The company has been trying to bring down the debt by selling investments that it had made over the last few years. It recently sold a plot that it owned in Lower Parel in Central Mumbai to Lodha Developers for Rs 2,750 crore. The company has been trying to sell several of its other investments over the last few years.
The high debt level has been a huge concern for the analysts who track the company. As Sandipan Pal, an analyst with Motilal Oswal, wrote in a recent report, “DLF’s high debt has been a key concern for investors; however, we believe leverage (which means debt in simple English) of Rs 16,000-17,000 crore would be a sustainable level for the company.”
So here is a company which analysts believe should be cutting down on its debt by around Rs 9,000 crore, and it has been giving out interest-free loans to an individual with zero or very little experience in running a real estate business. DLF needs to tell us in some detail the “business” reasoning behind this decision.

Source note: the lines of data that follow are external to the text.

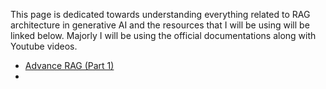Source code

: This page is dedicated towards understanding everything related to RAG architecture in generative AI and the resources that I will be using will be linked below. Majorly I will be using the official documentations along with Youtube videos.

- [Advance RAG (Part 1)](https://youtu.be/Wwuz1l-PCgQ?si=xnWs3PTJu5a6v4I5)
- 
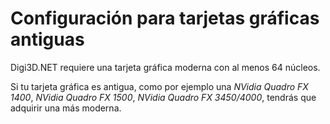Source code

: # Configuración para tarjetas gráficas antiguas

Digi3D.NET requiere una tarjeta gráfica moderna con al menos 64 núcleos.

Si tu tarjeta gráfica es antigua, como por ejemplo una _NVidia Quadro FX 1400_, _NVidia Quadro FX 1500_, _NVidia Quadro FX 3450/4000_, tendrás que adquirir una más moderna.


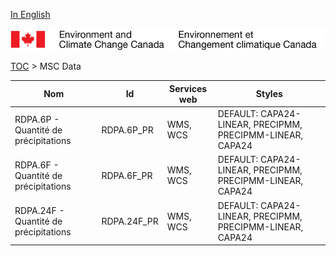 [In English](geomet-rdpa_en.md)

![ECCC logo](../../img_eccc-logo.png)

[TOC](../geomet-rdpa_fr.md) > MSC Data


Nom                                   | Id          | Services web | Styles                                                   
--------------------------------------|-------------|--------------|----------------------------------------------------------
RDPA.6P - Quantité de précipitations  | RDPA.6P_PR  | WMS, WCS     | DEFAULT: CAPA24-LINEAR, PRECIPMM, PRECIPMM-LINEAR, CAPA24
RDPA.6F - Quantité de précipitations  | RDPA.6F_PR  | WMS, WCS     | DEFAULT: CAPA24-LINEAR, PRECIPMM, PRECIPMM-LINEAR, CAPA24
RDPA.24F - Quantité de précipitations | RDPA.24F_PR | WMS, WCS     | DEFAULT: CAPA24-LINEAR, PRECIPMM, PRECIPMM-LINEAR, CAPA24

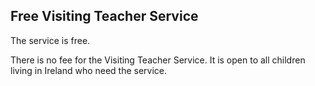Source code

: ##  Free Visiting Teacher Service

The service is free.

There is no fee for the Visiting Teacher Service. It is open to all children
living in Ireland who need the service.
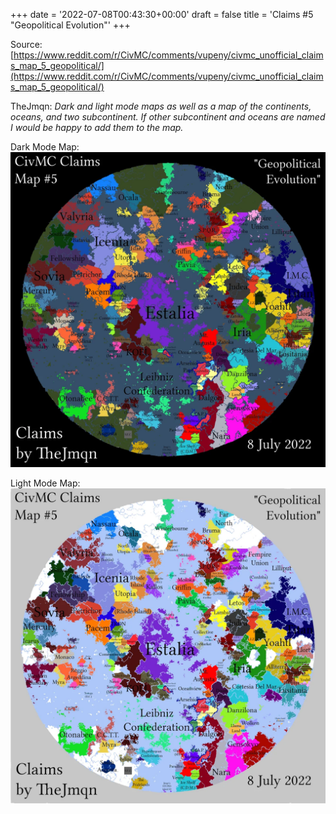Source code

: +++
date = '2022-07-08T00:43:30+00:00'
draft = false
title = 'Claims #5 "Geopolitical Evolution"'
+++

Source: [https://www.reddit.com/r/CivMC/comments/vupeny/civmc_unofficial_claims_map_5_geopolitical/](https://www.reddit.com/r/CivMC/comments/vupeny/civmc_unofficial_claims_map_5_geopolitical/)

TheJmqn: *Dark and light mode maps as well as a map of the continents, oceans, and two subcontinent. If other subcontinent and oceans are named I would be happy to add them to the map.*

Dark Mode Map:
[![Claims #5](https://raw.githubusercontent.com/CivMC-Map-Archive/civmc-map-archive.github.io/refs/heads/main/static/images/CivMC-Claims-5.webp)](https://raw.githubusercontent.com/CivMC-Map-Archive/civmc-map-archive.github.io/refs/heads/main/static/images/CivMC-Claims-5.webp)

Light Mode Map:
[![Claims #5 Light](https://raw.githubusercontent.com/CivMC-Map-Archive/civmc-map-archive.github.io/refs/heads/main/static/images/CivMC-Claims-5-Light.webp)](https://raw.githubusercontent.com/CivMC-Map-Archive/civmc-map-archive.github.io/refs/heads/main/static/images/CivMC-Claims-5-Light.webp)
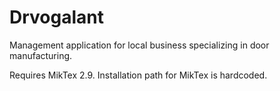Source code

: # Drvogalant

Management application for local business specializing in door manufacturing.

Requires MikTex 2.9.
Installation path for MikTex is hardcoded.
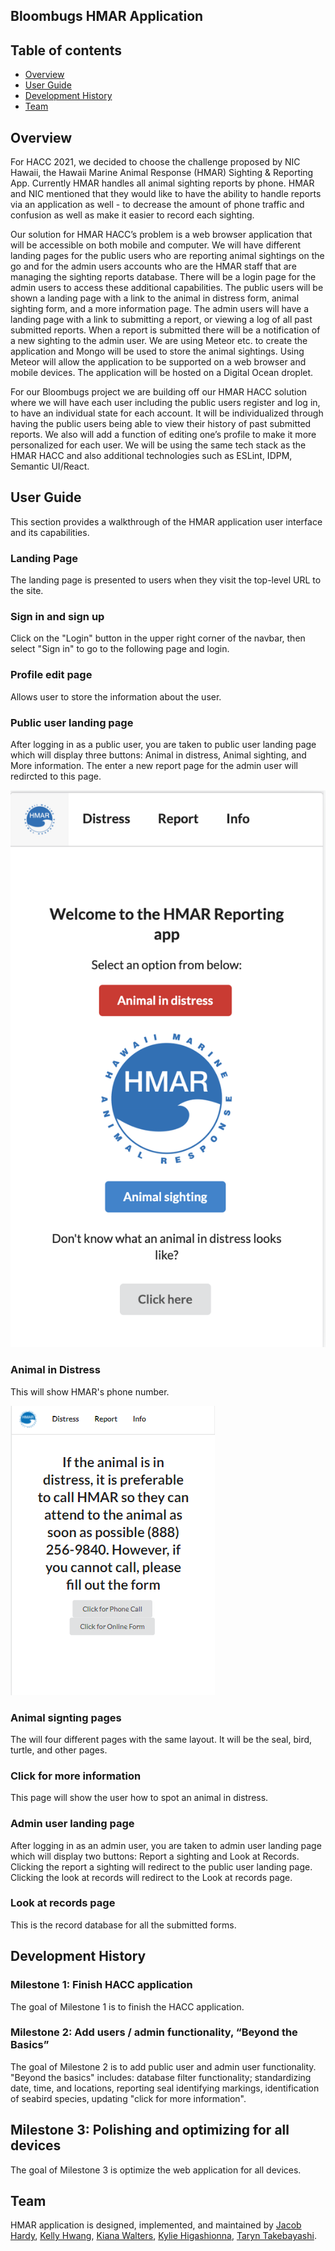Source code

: ## Bloombugs HMAR Application

## Table of contents

* [Overview](#overview)
* [User Guide](#user-guide)
* [Development History](#development-history)
* [Team](#team)

## Overview

For HACC 2021, we decided to choose the challenge proposed by NIC Hawaii, the Hawaii Marine Animal Response (HMAR) Sighting & Reporting App. Currently HMAR handles all animal sighting reports by phone. HMAR and NIC mentioned that they would like to have the ability to handle reports via an application as well - to decrease the amount of phone traffic and confusion as well as make it easier to record each sighting.

Our solution for HMAR HACC’s problem is a web browser application that will be accessible on both mobile and computer. We will have different landing pages for the public users who are reporting animal sightings on the go and for the admin users accounts who are the HMAR staff that are managing the sighting reports database. There will be a login page for the admin users to access these additional capabilities. The public users will be shown a landing page with a link to the animal in distress form, animal sighting form, and a more information page. The admin users will have a landing page with a link to submitting a report, or viewing a log of all past submitted reports. When a report is submitted there will be a notification of a new sighting to the admin user. We are using Meteor etc. to create the application and Mongo will be used to store the animal sightings. Using Meteor will allow the application to be supported on a web browser and mobile devices. The application will be hosted on a Digital Ocean droplet. 

For our Bloombugs project we are building off our HMAR HACC solution where we will have each user including the public users register and log in, to have an individual state for each account. It will be individualized through having the public users being able to view their history of past submitted reports. We also will add a function of editing one’s profile to make it more personalized for each user. We will be using the same tech stack as the HMAR HACC and also additional technologies such as ESLint, IDPM, Semantic UI/React.


## User Guide

This section provides a walkthrough of the HMAR application user interface and its capabilities.

### Landing Page

The landing page is presented to users when they visit the top-level URL to the site.

### Sign in and sign up

Click on the "Login" button in the upper right corner of the navbar, then select "Sign in" to go to the following page and login.

### Profile edit page

Allows user to store the information about the user.

### Public user landing page

After logging in as a public user, you are taken to public user landing page which will display three buttons: Animal in distress, Animal sighting, and More information. The enter a new report page for the admin user will redircted to this page.

<img class="ui medium left floated image" src="/photos/mockphoto1.png">

### Animal in Distress

This will show HMAR's phone number.

<img class="ui medium left floated image" src="/photos/mockphoto2.png">

### Animal signting pages

The will four different pages with the same layout. It will be the seal, bird, turtle, and other pages.

### Click for more information

This page will show the user how to spot an animal in distress.

### Admin user landing page

After logging in as an admin user, you are taken to admin user landing page which will display two buttons: Report a sighting and Look at Records. Clicking the report a sighting will redirect to the public user landing page. Clicking the look at records will redirect to the Look at records page. 

### Look at records page

This is the record database for all the submitted forms.


## Development History

### Milestone 1: Finish HACC application

The goal of Milestone 1 is to finish the HACC application.

### Milestone 2: Add users / admin functionality, “Beyond the Basics”

The goal of Milestone 2 is to add public user and admin user functionality. "Beyond the basics" includes: database filter functionality; standardizing date, time, and locations, reporting seal identifying markings, identification of seabird species, updating "click for more information".

## Milestone 3: Polishing and optimizing for all devices

The goal of Milestone 3 is optimize the web application for all devices. 


## Team

HMAR application is designed, implemented, and maintained by [Jacob Hardy](https://jakehardy95.github.io/), [Kelly Hwang](https://hwangkyh.github.io/), [Kiana Walters](https://kianaleilani.github.io/), [Kylie Higashionna](https://kyliehigashionna.github.io/), [Taryn Takebayashi](https://microtaryn.github.io/).
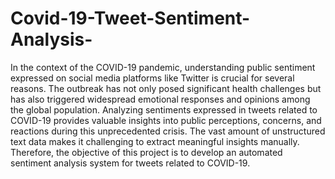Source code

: # Covid-19-Tweet-Sentiment-Analysis-
In the context of the COVID-19 pandemic, understanding public sentiment expressed on social media platforms like Twitter is crucial for several reasons. The outbreak has not only posed significant health challenges but has also triggered widespread emotional responses and opinions among the global population. Analyzing sentiments expressed in tweets related to COVID-19 provides valuable insights into public perceptions, concerns, and reactions during this unprecedented crisis. The vast amount of unstructured text data makes it challenging to extract meaningful insights manually. Therefore, the objective of this project is to develop an automated sentiment analysis system for tweets related to COVID-19.
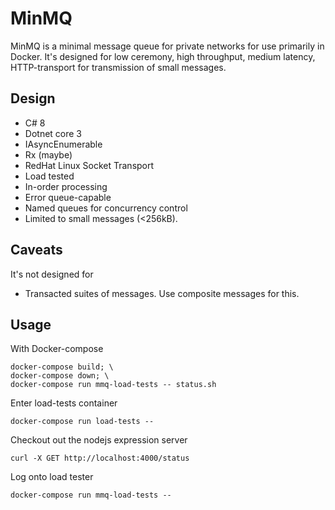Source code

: # MinMQ

MinMQ is a minimal message queue for private networks for use primarily in Docker. It's designed for
low ceremony, high throughput, medium latency, HTTP-transport for transmission of small messages.

## Design
- C# 8
- Dotnet core 3
- IAsyncEnumerable
- Rx (maybe)
- RedHat Linux Socket Transport
- Load tested
- In-order processing
- Error queue-capable
- Named queues for concurrency control
- Limited to small messages (<256kB).

## Caveats
It's not designed for
- Transacted suites of messages. Use composite messages for this.

## Usage
With Docker-compose

    docker-compose build; \
    docker-compose down; \
    docker-compose run mmq-load-tests -- status.sh

Enter load-tests container

    docker-compose run load-tests --

Checkout out the nodejs expression server

    curl -X GET http://localhost:4000/status

Log onto load tester

    docker-compose run mmq-load-tests --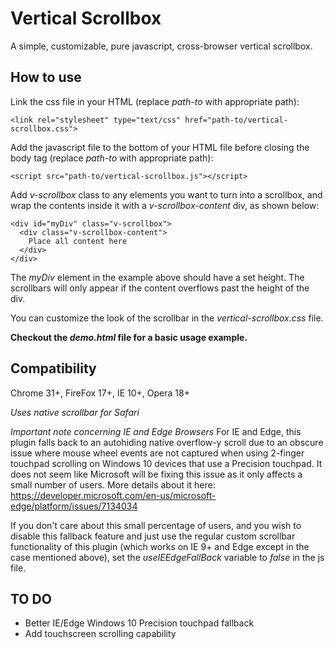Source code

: # Vertical Scrollbox

A simple, customizable, pure javascript, cross-browser vertical scrollbox.

## How to use

Link the css file in your HTML (replace *path-to* with appropriate path):

    <link rel="stylesheet" type="text/css" href="path-to/vertical-scrollbox.css">

Add the javascript file to the bottom of your HTML file before closing the body tag (replace *path-to* with appropriate path):

    <script src="path-to/vertical-scrollbox.js"></script>

Add *v-scrollbox* class to any elements you want to turn into a scrollbox,
and wrap the contents inside it with a *v-scrollbox-content* div, as shown below:

    <div id="myDiv" class="v-scrollbox">
      <div class="v-scrollbox-content">
        Place all content here
      </div>
    </div>

The *myDiv* element in the example above should have a set height.
The scrollbars will only appear if the content overflows past the height of the div.

You can customize the look of the scrollbar in the *vertical-scrollbox.css* file.

**Checkout the *demo.html* file for a basic usage example.**

## Compatibility

Chrome 31+, FireFox 17+, IE 10+, Opera 18+

*Uses native scrollbar for Safari*

*Important note concerning IE and Edge Browsers*
For IE and Edge, this plugin falls back to an autohiding native overflow-y scroll due to an obscure issue where 
mouse wheel events are not captured when using 2-finger touchpad scrolling on Windows 10 devices that use a 
Precision touchpad. It does not seem like Microsoft will be fixing this issue as it only affects a small number of users. 
More details about it here: https://developer.microsoft.com/en-us/microsoft-edge/platform/issues/7134034

If you don't care about this small percentage of users, and you wish to disable this fallback feature and just use
the regular custom scrollbar functionality of this plugin (which works on IE 9+ and Edge except in the case 
mentioned above), set the *useIEEdgeFallBack* variable to *false* in the js file.

## TO DO
* Better IE/Edge Windows 10 Precision touchpad fallback
* Add touchscreen scrolling capability
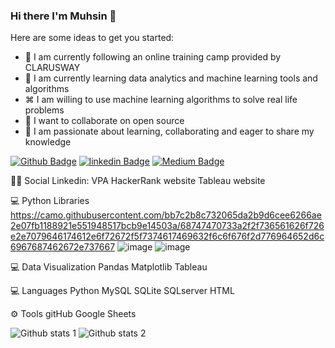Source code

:### Hi there I'm Muhsin 👋



Here are some ideas to get you started:

- 🔭 I am currently following an online training camp provided by CLARUSWAY
- 🌱 I am currently learning data analytics and machine learning tools and algorithms
- ⌘ I am willing to use machine learning algorithms to solve real life problems
- 👯 I want to collaborate on open source
- 💬 I am passionate about learning, collaborating and eager to share my knowledge

[![Github Badge](https://img.shields.io/badge/-Github-000?style=quare&labelColor=000&logo=Github&logoColor=white&link=link)](https://github.com/muhsintsn) 
[![linkedin Badge](https://img.shields.io/badge/-linkedin-C13584?style=flat-quare&labelColor=bluelogo=linkedin&logoColor=blue&link=link)](https://www.linkedin.com/in/muhsin-tosun/) 
[![Medium Badge](https://img.shields.io/badge/-Medium-757575?style=flat-quare&labelColor=757575&logo=Medium&logoColor=white&link=link)](https://medium.com/@muhsintsn1997)

👨👩 Social
Linkedin: VPA HackerRank website Tableau website


💻 Python Libraries
https://camo.githubusercontent.com/bb7c2b8c732065da2b9d6cee6266ae2e07fb1188921e551948517bcb9e14503a/68747470733a2f2f736561626f726e2e7079646174612e6f72672f5f7374617469632f6c6f676f2d776964652d6c6967687462672e737667
![image](https://user-images.githubusercontent.com/86917683/147608651-cb7e9abb-1ec8-4c77-ae75-52e680cde517.png)
![image](https://user-images.githubusercontent.com/86917683/147608661-5716c7b6-702a-49e3-843f-f1f61b3caec2.png)

💻 Data Visualization
Pandas Matplotlib  Tableau

💻 Languages
Python MySQL SQLite SQLserver HTML

⚙ Tools
gitHub   Google Sheets 


![Github stats 1](https://github-readme-stats.vercel.app/api?username=kullanıcıadınız&show_icons=true&theme=gradient) 
![Github stats 2](https://github-readme-stats.vercel.app/api?username=kullanıcıadınız&show_icons=true&theme=radical)
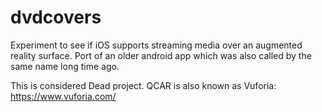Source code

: # dvdcovers
Experiment to see if iOS supports streaming media over an augmented reality surface. Port of an older android app which was also called by the same name long time ago.

This is considered Dead project. QCAR is also known as Vuforia: https://www.vuforia.com/

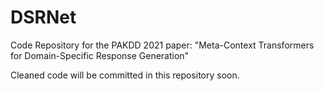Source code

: # DSRNet
Code Repository for the PAKDD 2021 paper: "Meta-Context Transformers for Domain-Specific Response Generation"

Cleaned code will be committed in this repository soon.

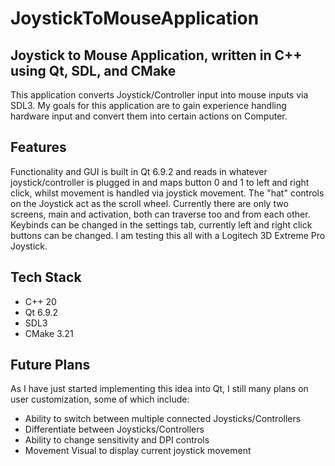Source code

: # JoystickToMouseApplication

## Joystick to Mouse Application, written in C++ using Qt, SDL, and CMake

This application converts Joystick/Controller input into mouse inputs via SDL3.
My goals for this application are to gain experience handling hardware input and convert them into certain actions on Computer.

## Features

Functionality and GUI is built in Qt 6.9.2 and reads in whatever joystick/controller is plugged in and maps button 0 and 1 to left and right click, whilst movement is handled via joystick movement.
The "hat" controls on the Joystick act as the scroll wheel. Currently there are only two screens, main and activation, both can traverse too and from each other.
Keybinds can be changed in the settings tab, currently left and right click buttons can be changed.
I am testing this all with a Logitech 3D Extreme Pro Joystick.

## Tech Stack
- C++ 20
- Qt 6.9.2
- SDL3
- CMake 3.21

## Future Plans

As I have just started implementing this idea into Qt, I still many plans on user customization, some of which include:
- Ability to switch between multiple connected Joysticks/Controllers
- Differentiate between Joysticks/Controllers
- Ability to change sensitivity and DPI controls
- Movement Visual to display current joystick movement
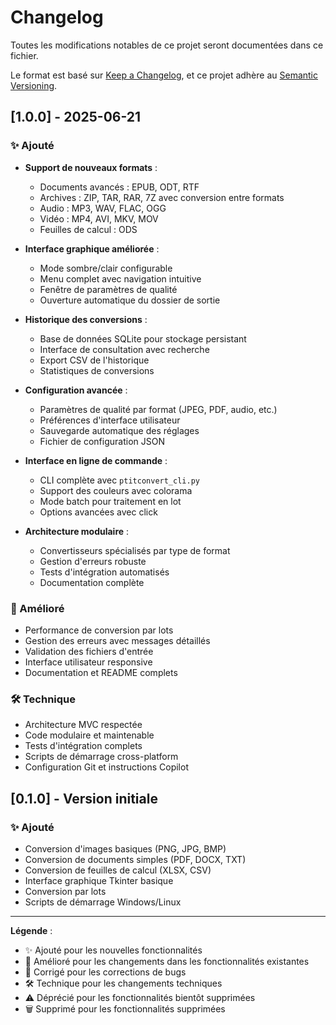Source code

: # Changelog

Toutes les modifications notables de ce projet seront documentées dans ce fichier.

Le format est basé sur [Keep a Changelog](https://keepachangelog.com/en/1.0.0/),
et ce projet adhère au [Semantic Versioning](https://semver.org/spec/v2.0.0.html).

## [1.0.0] - 2025-06-21

### ✨ Ajouté
- **Support de nouveaux formats** :
  - Documents avancés : EPUB, ODT, RTF
  - Archives : ZIP, TAR, RAR, 7Z avec conversion entre formats
  - Audio : MP3, WAV, FLAC, OGG
  - Vidéo : MP4, AVI, MKV, MOV
  - Feuilles de calcul : ODS

- **Interface graphique améliorée** :
  - Mode sombre/clair configurable
  - Menu complet avec navigation intuitive
  - Fenêtre de paramètres de qualité
  - Ouverture automatique du dossier de sortie

- **Historique des conversions** :
  - Base de données SQLite pour stockage persistant
  - Interface de consultation avec recherche
  - Export CSV de l'historique
  - Statistiques de conversions

- **Configuration avancée** :
  - Paramètres de qualité par format (JPEG, PDF, audio, etc.)
  - Préférences d'interface utilisateur
  - Sauvegarde automatique des réglages
  - Fichier de configuration JSON

- **Interface en ligne de commande** :
  - CLI complète avec `ptitconvert_cli.py`
  - Support des couleurs avec colorama
  - Mode batch pour traitement en lot
  - Options avancées avec click

- **Architecture modulaire** :
  - Convertisseurs spécialisés par type de format
  - Gestion d'erreurs robuste
  - Tests d'intégration automatisés
  - Documentation complète

### 🔧 Amélioré
- Performance de conversion par lots
- Gestion des erreurs avec messages détaillés
- Validation des fichiers d'entrée
- Interface utilisateur responsive
- Documentation et README complets

### 🛠️ Technique
- Architecture MVC respectée
- Code modulaire et maintenable
- Tests d'intégration complets
- Scripts de démarrage cross-platform
- Configuration Git et instructions Copilot

## [0.1.0] - Version initiale

### ✨ Ajouté
- Conversion d'images basiques (PNG, JPG, BMP)
- Conversion de documents simples (PDF, DOCX, TXT)
- Conversion de feuilles de calcul (XLSX, CSV)
- Interface graphique Tkinter basique
- Conversion par lots
- Scripts de démarrage Windows/Linux

---

**Légende** :
- ✨ Ajouté pour les nouvelles fonctionnalités
- 🔧 Amélioré pour les changements dans les fonctionnalités existantes
- 🐛 Corrigé pour les corrections de bugs
- 🛠️ Technique pour les changements techniques
- ⚠️ Déprécié pour les fonctionnalités bientôt supprimées
- 🗑️ Supprimé pour les fonctionnalités supprimées
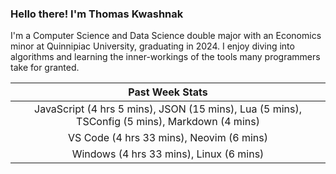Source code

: 
### Hello there! I'm Thomas Kwashnak

I'm a Computer Science and Data Science double major with an Economics
minor at Quinnipiac University, graduating in 2024.
I enjoy diving into algorithms and learning the inner-workings of the tools
many programmers take for granted.

| Past Week Stats |
| :---: |
| JavaScript (4 hrs 5 mins), JSON (15 mins), Lua (5 mins), TSConfig (5 mins), Markdown (4 mins) |
| VS Code (4 hrs 33 mins), Neovim (6 mins) |
| Windows (4 hrs 33 mins), Linux (6 mins) |

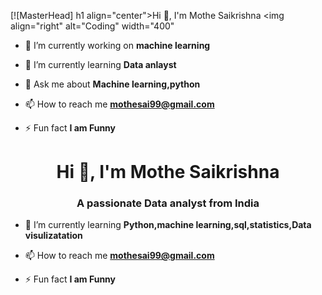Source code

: [![MasterHead]
h1 align="center">Hi 👋, I'm Mothe Saikrishna</h1>
<img align="right" alt="Coding" width="400" 



- 🔭 I’m currently working on **machine learning**

- 🌱 I’m currently learning **Data anlayst**

- 💬 Ask me about **Machine learning,python**

- 📫 How to reach me **mothesai99@gmail.com**

- ⚡ Fun fact **I am Funny**
<h1 align="center">Hi 👋, I'm Mothe Saikrishna</h1>
<h3 align="center">A passionate Data analyst from India</h3>


- 🌱 I’m currently learning **Python,machine learning,sql,statistics,Data visulizatation**

- 📫 How to reach me **mothesai99@gmail.com**

- ⚡ Fun fact **I am Funny**

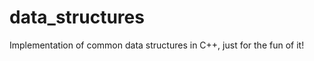 data_structures
===============

Implementation of common data structures in C++, just for the fun of it!
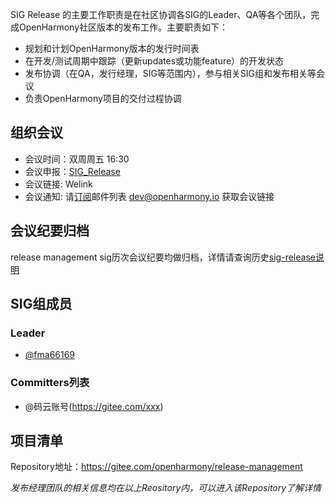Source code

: SIG Release 的主要工作职责是在社区协调各SIG的Leader、QA等各个团队，完成OpenHarmony社区版本的发布工作。主要职责如下：

- 规划和计划OpenHarmony版本的发行时间表
- 在开发/测试周期中跟踪（更新updates或功能feature）的开发状态
- 发布协调（在QA，发行经理，SIG等范围内），参与相关SIG组和发布相关等会议
- 负责OpenHarmony项目的交付过程协调



## 组织会议
 - 会议时间：双周周五 16:30
 - 会议申报：[SIG_Release](https://shimo.im/sheets/KH3tTqXqctGWg3Vj/MODOC)
 - 会议链接: Welink
 - 会议通知: 请[订阅](https://lists.openatom.io/postorius/lists/dev.openharmony.io)邮件列表 dev@openharmony.io 获取会议链接


## 会议纪要归档
release management sig历次会议纪要均做归档，详情请查询历史[sig-release说明](https://gitee.com/openharmony/community/tree/master/sig/sig-release/meetings)

## SIG组成员
 
### Leader
 - [@fma66169](https://gitee.com/fma66169)
 
### Committers列表
- @码云账号(https://gitee.com/xxx)


## 项目清单

Repository地址：https://gitee.com/openharmony/release-management

*发布经理团队的相关信息均在以上Reository内，可以进入该Repository了解详情*
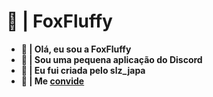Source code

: # 🌼 | FoxFluffy 
- **👋 | Olá, eu sou a FoxFluffy**
- **🌙 | Sou uma pequena aplicação do Discord**
- **🍩 | Eu fui criada pelo slz_japa**
- **🦊 | Me [convide](https://discord.com/api/oauth2/authorize?client_id=1232488955514196039&scope=bot+applications.commands)**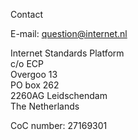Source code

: 
Contact

E-mail: [question@internet.nl](mailto:question@internet.nl)

Internet Standards Platform  
c/o ECP  
Overgoo 13  
PO box 262  
2260AG Leidschendam  
The Netherlands  

CoC number: 27169301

Another interesting point that comes out while going through the annual report of the company is that it has 65 non-current investments. The annual report of DLF points out that “Investments are classified as non-current or current based on management’s intention at the time of purchase. Investments that are readily realisable and intended to be held for not more than a year are classified as current investments. All other investments are classified as non-current investments.”
Of the 65 non-current investments only two are joint ventures. One of these joint ventures is with Skylight Hospitality Private Limited, a company owned by Robert Vadra and his mother Maureen. Skylight owns a 50 percent stake in Saket Courtyard Hospitality Private Limited, which runs the Hilton Garden Inn Hotel in Saket, New Delhi. This is the only operational hotel of the company.
When it comes to making non-current investments, joint ventures are not a favoured form of investing with DLF, given that only two out of its 65 non-current investment are joint ventures.
The venture with Skylight is very small by DLF standards. In the annual report of the company the book value of the joint venture is put at just Rs 5.6 crore. Also why would a company as big as DLF enter into a joint venture for a four-star hotel with an individual who has absolutely no or very little prior experience in running a hotel? This is something that needs to be answered.
A recent report in Daily News and Analysis seems to suggest that the hotel run by this joint venture is on the block. (You can read the story here).
The entire Congress party has come to the rescue of Robert Vadra and tried to project the deals between Vadra and DLF as normal business transactions. One senior leader even went to the extent of saying “doesn’t Vadra have a right to occupation?” Yes, Vadra has the right to an occupation and so does DLF. But there are too many unanswered questions here that need to be answered.